Trade with China rising sharply

Trade with China rising sharply
Burmese Prime Minister General Thein Sein has said trade with China has risen by sixty percent over the last three years, despite a campaign of stringent trade sanctions against the Southeast Asian country led by the United States...

Chiang Mai – Burmese Prime Minister General Thein Sein has said trade with China has risen by sixty percent over the last three years, despite a campaign of stringent trade sanctions against the Southeast Asian country led by the United States.

For the 2007/2008 financial year, trade between China and Burma amounted to 2.4 billion dollars, accounting for almost 25 percent of Burma's total foreign trade.
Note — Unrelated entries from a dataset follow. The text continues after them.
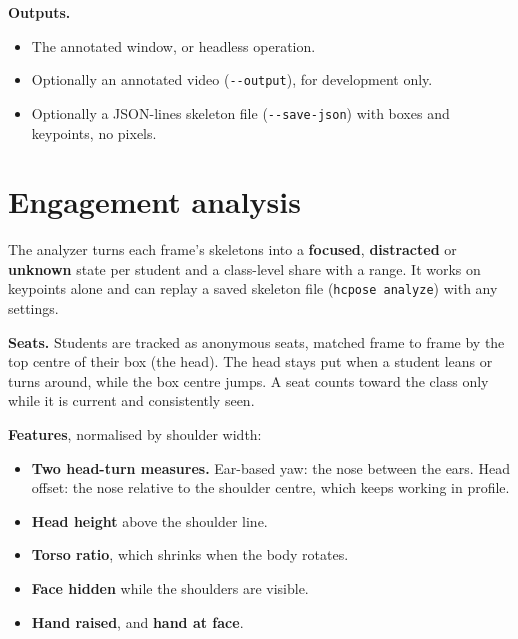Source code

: 
\textbf{Outputs.}

\begin{itemize}
\tightlist
\item
  The annotated window, or headless operation.
\item
  Optionally an annotated video (\texttt{-\/-output}), for development only.
\item
  Optionally a JSON-lines skeleton file (\texttt{-\/-save-json}) with boxes and keypoints, no pixels.
\end{itemize}


\section{Engagement analysis}

The analyzer turns each frame's skeletons into a \textbf{focused}, \textbf{distracted} or \textbf{unknown} state per student and a class-level share with a range. It works on keypoints alone and can replay a saved skeleton file (\texttt{hcpose\ analyze}) with any settings.

\textbf{Seats.} Students are tracked as anonymous seats, matched frame to frame by the top centre of their box (the head). The head stays put when a student leans or turns around, while the box centre jumps. A seat counts toward the class only while it is current and consistently seen.

\textbf{Features}, normalised by shoulder width:

\begin{itemize}
\tightlist
\item
  \textbf{Two head-turn measures.} Ear-based yaw: the nose between the ears. Head offset: the nose relative to the shoulder centre, which keeps working in profile.
\item
  \textbf{Head height} above the shoulder line.
\item
  \textbf{Torso ratio}, which shrinks when the body rotates.
\item
  \textbf{Face hidden} while the shoulders are visible.
\item
  \textbf{Hand raised}, and \textbf{hand at face}.
\end{itemize}

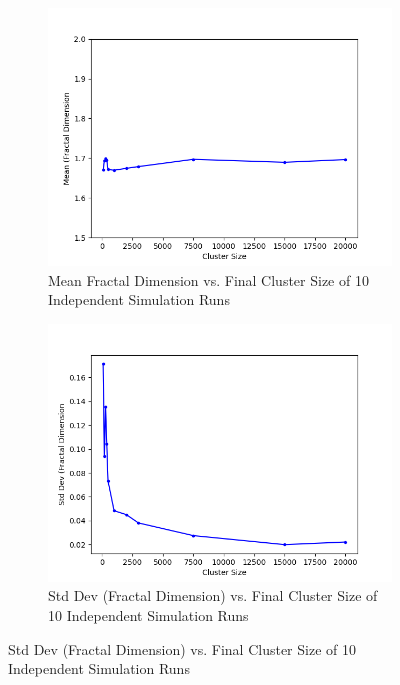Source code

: \documentclass[aps,preprint,groupedaddress,letterpaper]{revtex4-1}
\begin{document}
\begin{figure}[h]
     \centering
     \begin{subfigure}[h]{0.45\textwidth}
         \centering
         \includegraphics[width=\textwidth]{img/PNum/std.png}
         \caption{Mean Fractal Dimension vs. Final Cluster Size of 10 Independent Simulation Runs}
         \label{dfcsm}
     \end{subfigure}
     \hfill
     \begin{subfigure}[h]{0.45\textwidth}
         \centering
         \includegraphics[width=\textwidth]{img/PNum/mean.png}
         \caption{Std Dev (Fractal Dimension) vs. Final Cluster Size of 10 Independent Simulation Runs}
         \label{dfcsstd}
     \end{subfigure}
\end{figure}
\end{document}
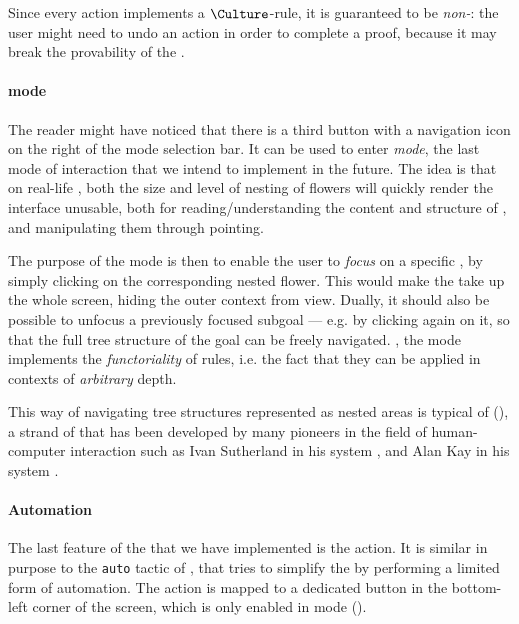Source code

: Since every \Edit action implements a $\Culture$-rule, it is guaranteed to be
\emph{non-}: the user might need to undo an \Edit action in order to
complete a proof, because it may break the provability of the .

\paragraph{\Navigation mode}

The reader might have noticed that there is a third button with a navigation
icon on the right of the mode selection bar. It can be used to enter
\emph{\Navigation mode}, the last mode of interaction that we intend to implement
in the future. The idea is that on real-life , both the size and level of
nesting of flowers will quickly render the interface unusable, both for
reading/understanding the content and structure of , and manipulating them
through pointing.

The purpose of the \Navigation mode is then to enable the user to \emph{focus} on
a specific , by simply clicking on the corresponding nested flower. This
would make the  take up the whole screen, hiding the outer context from
view. Dually, it should also be possible to unfocus a previously focused subgoal
--- e.g. by clicking again on it, so that the full tree structure of the goal
can be freely navigated. , the \Navigation mode implements the
\emph{functoriality} of rules, i.e. the fact that they can be applied in
contexts of \emph{arbitrary} depth.

\begin{remark}
This way of navigating tree structures represented as nested areas is typical of
 (), a strand of  that has been developed
by many pioneers in the field of human-computer interaction such as Ivan
Sutherland in his  system , and
Alan Kay in his  system
.
\end{remark}

\paragraph{Automation}

The last feature of the  that we have implemented is the
 \Proof action. It is similar in purpose to the \texttt{auto}
tactic of , that tries to simplify the  by performing a limited form of
automation. The  action is mapped to a dedicated button in the
bottom-left corner of the screen, which is only enabled in \Proof mode
().

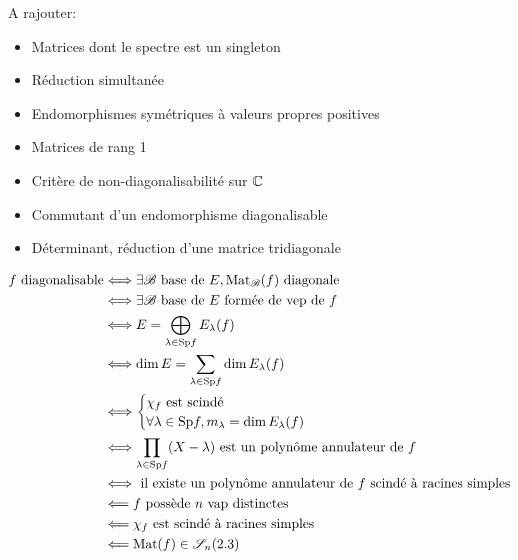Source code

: A rajouter:
\begin{itemize}
    \item Matrices dont le spectre est un singleton
    \item Réduction simultanée
    \item Endomorphismes symétriques à valeurs propres positives
    \item Matrices de rang 1
    \item Critère de non-diagonalisabilité sur $\mathbb{C}$
    \item Commutant d'un endomorphisme diagonalisable 
    \item Déterminant, réduction d'une matrice tridiagonale 
\end{itemize}

\newpage

\begin{Large}
\begin{align*}
    f \text{ diagonalisable} &\Longleftrightarrow \exists \mathscr{B} \text{ base de } E, \mathrm{Mat}_\mathscr{B}(f) \text{ diagonale} \\
    &\Longleftrightarrow \exists \mathscr{B} \text{ base de } E \text{ formée de vep de } f\\
    &\Longleftrightarrow E = \bigoplus_{\lambda \in \mathrm{Sp} f} E_\lambda(f) \\
    &\Longleftrightarrow \dim E = \sum_{\lambda \in \mathrm{Sp} f} \dim E_\lambda(f) \\
    &\Longleftrightarrow 
    \begin{cases}
    \chi_f \text{ est scindé} \\
    \forall \lambda \in \mathrm{Sp} f, m_{\lambda} = \dim E_\lambda(f)
    \end{cases} \\
    &\Longleftrightarrow \prod_{\lambda \in \mathrm{Sp} f}(X-\lambda) \text{ est un polynôme annulateur de } f\\
    &\Longleftrightarrow \text{ il existe un polynôme annulateur de } f \text{ scindé à racines simples} \\
    &\Longleftarrow f \text{ possède } n \text{ vap distinctes} \\
    &\Longleftarrow \chi_f \text{ est scindé à racines simples} \\
    &\Longleftarrow \mathrm{Mat}(f) \in \mathscr{S}_n(2.3)
\end{align*}
\end{Large}
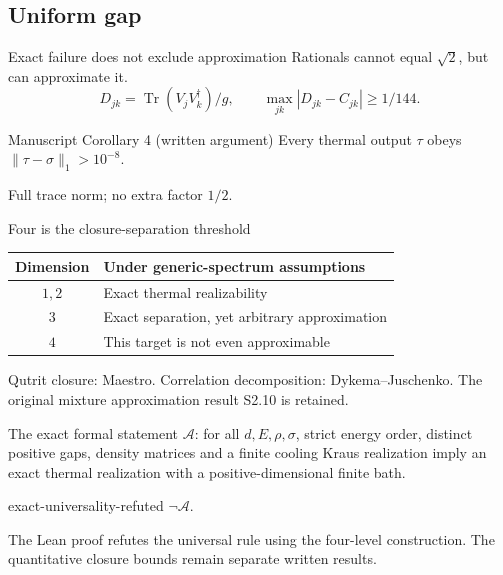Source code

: \documentclass{beamer}
\begin{document}
\subsection{Uniform gap}
\begin{frame}{Exact failure does not exclude approximation}
Rationals cannot equal $\sqrt2$, but can approximate it.
 \[D_{jk}=\operatorname{Tr}(V_jV_k^\dagger)/g,\qquad
 \max_{jk}|D_{jk}-C_{jk}|\geq1/144.\]
 \begin{block}{Manuscript Corollary 4 (written argument)}
 Every thermal output $\tau$ obeys $\|\tau-\sigma\|_1>10^{-8}$.
 \end{block}
 Full trace norm; no extra factor $1/2$.
\end{frame}
\begin{frame}{Four is the closure-separation threshold}
\begin{tabular}{cl}
 Dimension & Under generic-spectrum assumptions\\\hline
 $1,2$ & Exact thermal realizability\\
 $3$ & Exact separation, yet arbitrary approximation\\
 $4$ & This target is not even approximable
 \end{tabular}
 \medskip

 Qutrit closure: Maestro. Correlation decomposition: Dykema--Juschenko.
 The original mixture approximation result S2.10 is retained.
\end{frame}
\begin{frame}{The exact formal statement}
$\mathcal A$: for all $d,E,\rho,\sigma$, strict energy order, distinct positive gaps, density matrices and a finite cooling Kraus realization imply an exact thermal realization with a positive-dimensional finite bath.
 \begin{bookresult}{exact-universality-refuted}
 $\neg\mathcal A$.
 \end{bookresult}
 The Lean proof refutes the universal rule using the four-level construction.
 The quantitative closure bounds remain separate written results.
\end{frame}
\end{document}
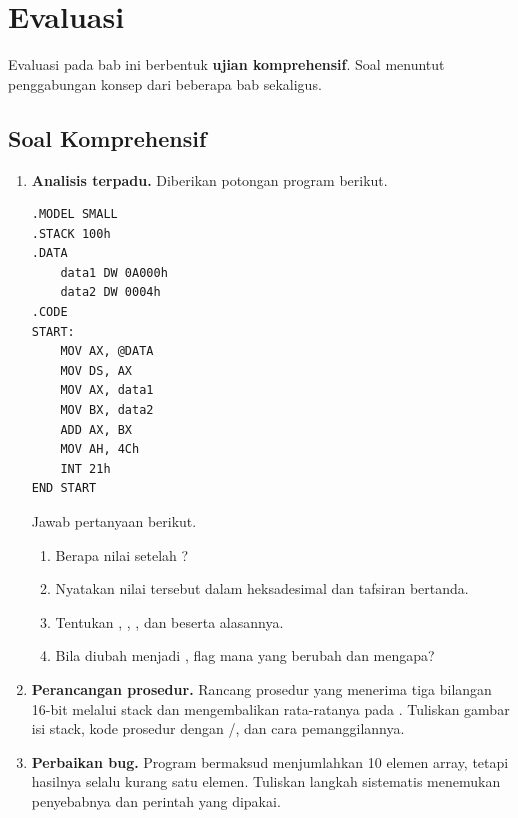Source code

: \section{Evaluasi}
\label{sec:evaluasi-bab17}

Evaluasi pada bab ini berbentuk \textbf{ujian komprehensif}. Soal
menuntut penggabungan konsep dari beberapa bab sekaligus.

\subsection{Soal Komprehensif}

\begin{enumerate}
    \item \textbf{Analisis terpadu.} Diberikan potongan program
          berikut.

\begin{lstlisting}[language=MASM, numbers=none]
.MODEL SMALL
.STACK 100h
.DATA
    data1 DW 0A000h
    data2 DW 0004h
.CODE
START:
    MOV AX, @DATA
    MOV DS, AX
    MOV AX, data1
    MOV BX, data2
    ADD AX, BX
    MOV AH, 4Ch
    INT 21h
END START
\end{lstlisting}

          Jawab pertanyaan berikut.
          \begin{enumerate}
              \item Berapa nilai  setelah ?
              \item Nyatakan nilai tersebut dalam heksadesimal dan
                    tafsiran bertanda.
              \item Tentukan , , , dan
                     beserta alasannya.
              \item Bila  diubah menjadi ,
                    flag mana yang berubah dan mengapa?
          \end{enumerate}

    \item \textbf{Perancangan prosedur.} Rancang prosedur
           yang menerima tiga bilangan 16-bit melalui
          stack dan mengembalikan rata-ratanya pada .
          Tuliskan gambar isi stack, kode prosedur dengan
          /, dan cara pemanggilannya.

    \item \textbf{Perbaikan bug.} Program bermaksud menjumlahkan 10
          elemen array, tetapi hasilnya selalu kurang satu elemen.
          Tuliskan langkah sistematis menemukan penyebabnya dan
          perintah  yang dipakai.


\end{enumerate}
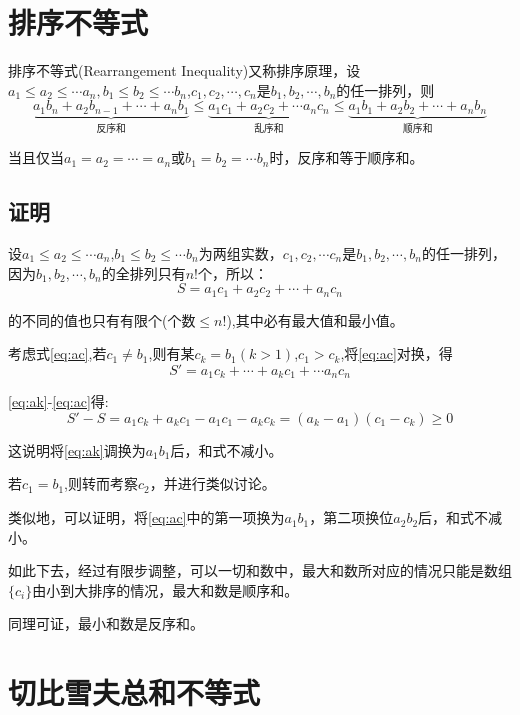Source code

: \documentclass[a4paper]{article} %
\numberwithin{equation}{section} %
\begin{document}
\section{排序不等式}

排序不等式(Rearrangement Inequality)又称排序原理，设$a_1\le a_2\le \cdots a_n,b_1\le b_2\le\cdots b_n$,$c_1,c_2,\cdots,c_n$是$b_1,b_2,\cdots,b_n$的任一排列，则
\begin{equation}
 \underbrace{a_1b_n+a_2b_{n-1}+\cdots+a_nb_1}_{\text{反序和}}\le \underbrace{a_1c_1+a_2c_2+\cdots a_nc_n}_{\text{乱序和}}\le\underbrace{a_1b_1+a_2b_2+\cdots+a_nb_n}_{\text{顺序和}} 
\end{equation}

当且仅当$a_1=a_2=\cdots=a_n$或$b_1=b_2=\cdots b_n$时，反序和等于顺序和。

\subsection{证明}
设$a_1\le a_2\le \cdots a_n$,$b_1\le b_2\le \cdots b_n$为两组实数，$c_1,c_2,\cdots c_n$是$b_1,b_2,\cdots,b_n$的任一排列，因为$b_1,b_2,\cdots,b_n$的全排列只有$n!$个，所以：
\begin{equation}
S=a_1c_1+a_2c_2+\cdots+a_nc_n \label{eq:ac}
\end{equation}

的不同的值也只有有限个(个数$\le n!$),其中必有最大值和最小值。

考虑式\eqref{eq:ac},若$c_1\neq b_1$,则有某$c_k=b_1(k>1)$,$c_1>c_k$,将\eqref{eq:ac}对换，得
\begin{equation}
S'=a_1c_k+\cdots +a_kc_1+\cdots a_nc_n \label{eq:ak}
\end{equation}

\eqref{eq:ak}-\eqref{eq:ac}得:
\begin{equation}
S'-S=a_1c_k+a_kc_1-a_1c_1-a_kc_k=(a_k-a_1)(c_1-c_k)\ge 0
\end{equation}

这说明将\eqref{eq:ak}调换为$a_1b_1$后，和式不减小。

若$c_1=b_1$,则转而考察$c_2$，并进行类似讨论。

类似地，可以证明，将\eqref{eq:ac}中的第一项换为$a_1b_1$，第二项换位$a_2b_2$后，和式不减小。

如此下去，经过有限步调整，可以一切和数中，最大和数所对应的情况只能是数组$\{c_i\}$由小到大排序的情况，最大和数是顺序和。

同理可证，最小和数是反序和。


\section{切比雪夫总和不等式}
\end{document}
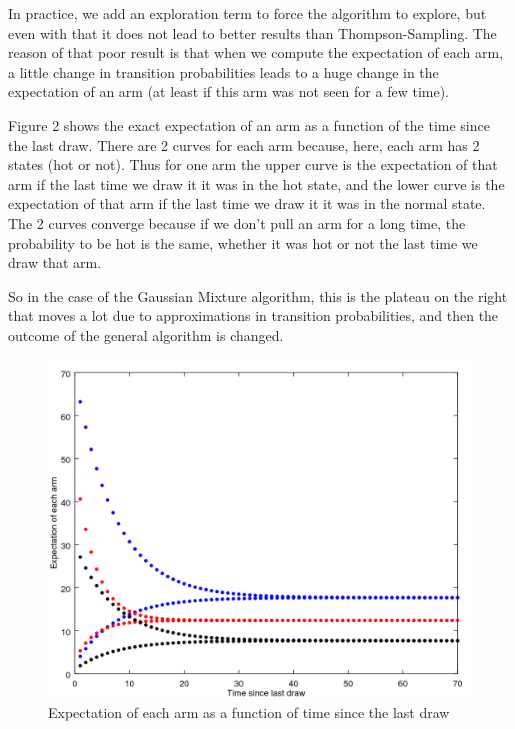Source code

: \documentclass{article} %
\begin{document}
In practice, we add an exploration term to force the algorithm to explore, but even with that it does not lead to better results than Thompson-Sampling. The reason of that poor result is that when we compute the expectation of each arm, a little change in transition probabilities leads to a huge change in the expectation of an arm (at least if this arm was not seen for a few time).

Figure 2 shows the exact expectation of an arm as a function of the time since the last draw. There are 2 curves for each arm because, here, each arm has 2 states (hot or not). Thus for one arm the upper curve is the expectation of that arm if the last time we draw it it was in the hot state, and the lower curve is the expectation of that arm if the last time we draw it it was in the normal state. The 2 curves converge because if we don't pull an arm for a long time, the probability to be hot is the same, whether it was hot or not the last time we draw that arm.

So in the case of the Gaussian Mixture algorithm, this is the plateau on the right that moves a lot due to approximations in transition probabilities, and then the outcome of the general algorithm is changed.

\begin{figure}[h]
	\begin{center}
		\includegraphics[width=1.0\textwidth]{expectations.png}
	\end{center}
	\caption{Expectation of each arm as a function of time since the last draw}
\end{figure}
\end{document}
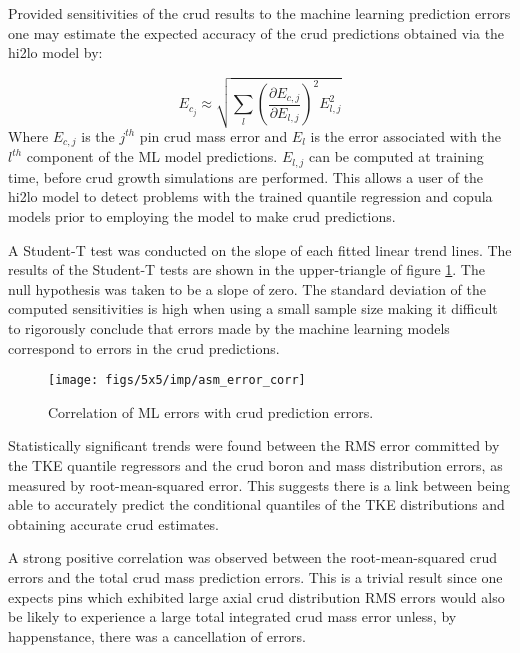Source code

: Provided sensitivities of the crud results to the machine learning prediction errors one may estimate the expected accuracy of the crud predictions obtained via the hi2lo model by:

\begin{equation} \nonumber
    E_{c_j} \approx \sqrt{ \sum_l \left( \frac{\partial E_{c,j}}{\partial E_{l,j}}\right)^2 E_{l,j}^2 }
\end{equation}
Where $E_{c,j}$ is the $j^{th}$ pin crud mass error and $E_l$ is the error associated with the $l^{th}$ component of the ML model predictions.  $E_{l,j}$ can be computed at training time, before crud growth simulations are performed.
This allows a user of the hi2lo model to detect problems with the trained quantile regression and copula models prior to employing the model to make crud predictions.

A Student-T test was conducted on the slope of each fitted linear trend lines. The results of the Student-T tests are shown in the upper-triangle of figure \ref{fig:asmerrorcorr}.  The null hypothesis was taken to be a slope of zero.  The standard deviation of the computed sensitivities is high when using a small sample size making it difficult to rigorously conclude that errors made by the machine learning models correspond to errors in the crud predictions.

\begin{figure}[H]
    \centering
    \texttt{[image: figs/5x5/imp/asm\_error\_corr]}
    \caption{Correlation of ML errors with crud prediction errors.}
    \label{fig:asmerrorcorr}
\end{figure}

Statistically significant trends were found between the RMS error committed by the TKE quantile regressors and the crud boron and mass distribution errors, as measured by root-mean-squared error.  This suggests there is a link between being able to accurately predict the conditional quantiles of the TKE distributions and obtaining accurate crud estimates.

A strong positive correlation was observed between the root-mean-squared crud errors and the total crud mass prediction errors.  This is a trivial result since one expects pins which exhibited large axial crud distribution RMS errors would also be likely to experience a large total integrated crud mass error unless, by happenstance, there was a cancellation of errors.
In 2005/2006, trade between China and Burma came to only 1.5 billion dollars.

Major Chinese investment is in the oil and gas, electricity, industrial and mining sectors.

Thein Sein, speaking at the China-ASEAN Economic and Investment Meeting held in Nanning, China, on the 22nd of this month, further said that Chinese investment in Burma accounts for the fourth largest sum of investment in the country.

In the aftermath of the Burmese junta's brutal crackdown on monk-led protests against government policies in September of last year, in which at least 31 people were killed, Washington and the European Union each renewed wide ranging sanctions against Burma.

ASEAN countries, as a whole, are the biggest investors in Burma.